• [Data records]
- - - -
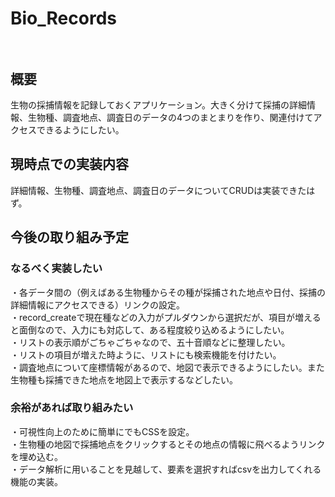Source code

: # Bio_Records<br><br>
## 概要<br>
生物の採捕情報を記録しておくアプリケーション。大きく分けて採捕の詳細情報、生物種、調査地点、調査日のデータの4つのまとまりを作り、関連付けてアクセスできるようにしたい。

## 現時点での実装内容<br>
詳細情報、生物種、調査地点、調査日のデータについてCRUDは実装できたはず。

## 今後の取り組み予定<br>
### なるべく実装したい<br>
・各データ間の（例えばある生物種からその種が採捕された地点や日付、採捕の詳細情報にアクセスできる）リンクの設定。<br>
・record_createで現在種などの入力がプルダウンから選択だが、項目が増えると面倒なので、入力にも対応して、ある程度絞り込めるようにしたい。<br>
・リストの表示順がごちゃごちゃなので、五十音順などに整理したい。<br>
・リストの項目が増えた時ように、リストにも検索機能を付けたい。<br>
・調査地点について座標情報があるので、地図で表示できるようにしたい。また生物種も採捕できた地点を地図上で表示するなどしたい。<br>

### 余裕があれば取り組みたい<br>
・可視性向上のために簡単にでもCSSを設定。<br>
・生物種の地図で採捕地点をクリックするとその地点の情報に飛べるようリンクを埋め込む。<br>
・データ解析に用いることを見越して、要素を選択すればcsvを出力してくれる機能の実装。<br>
- - - -
• [Task objective] Your answer must be an exact copy of the listing, minus its pictures.

• [Reply to the exercise]
Source code

: # Bio_Records<br><br>
## 概要<br>
生物の採捕情報を記録しておくアプリケーション。大きく分けて採捕の詳細情報、生物種、調査地点、調査日のデータの4つのまとまりを作り、関連付けてアクセスできるようにしたい。

## 現時点での実装内容<br>
詳細情報、生物種、調査地点、調査日のデータについてCRUDは実装できたはず。

## 今後の取り組み予定<br>
### なるべく実装したい<br>
・各データ間の（例えばある生物種からその種が採捕された地点や日付、採捕の詳細情報にアクセスできる）リンクの設定。<br>
・record_createで現在種などの入力がプルダウンから選択だが、項目が増えると面倒なので、入力にも対応して、ある程度絞り込めるようにしたい。<br>
・リストの表示順がごちゃごちゃなので、五十音順などに整理したい。<br>
・リストの項目が増えた時ように、リストにも検索機能を付けたい。<br>
・調査地点について座標情報があるので、地図で表示できるようにしたい。また生物種も採捕できた地点を地図上で表示するなどしたい。<br>

### 余裕があれば取り組みたい<br>
・可視性向上のために簡単にでもCSSを設定。<br>
・生物種の地図で採捕地点をクリックするとその地点の情報に飛べるようリンクを埋め込む。<br>
・データ解析に用いることを見越して、要素を選択すればcsvを出力してくれる機能の実装。<br>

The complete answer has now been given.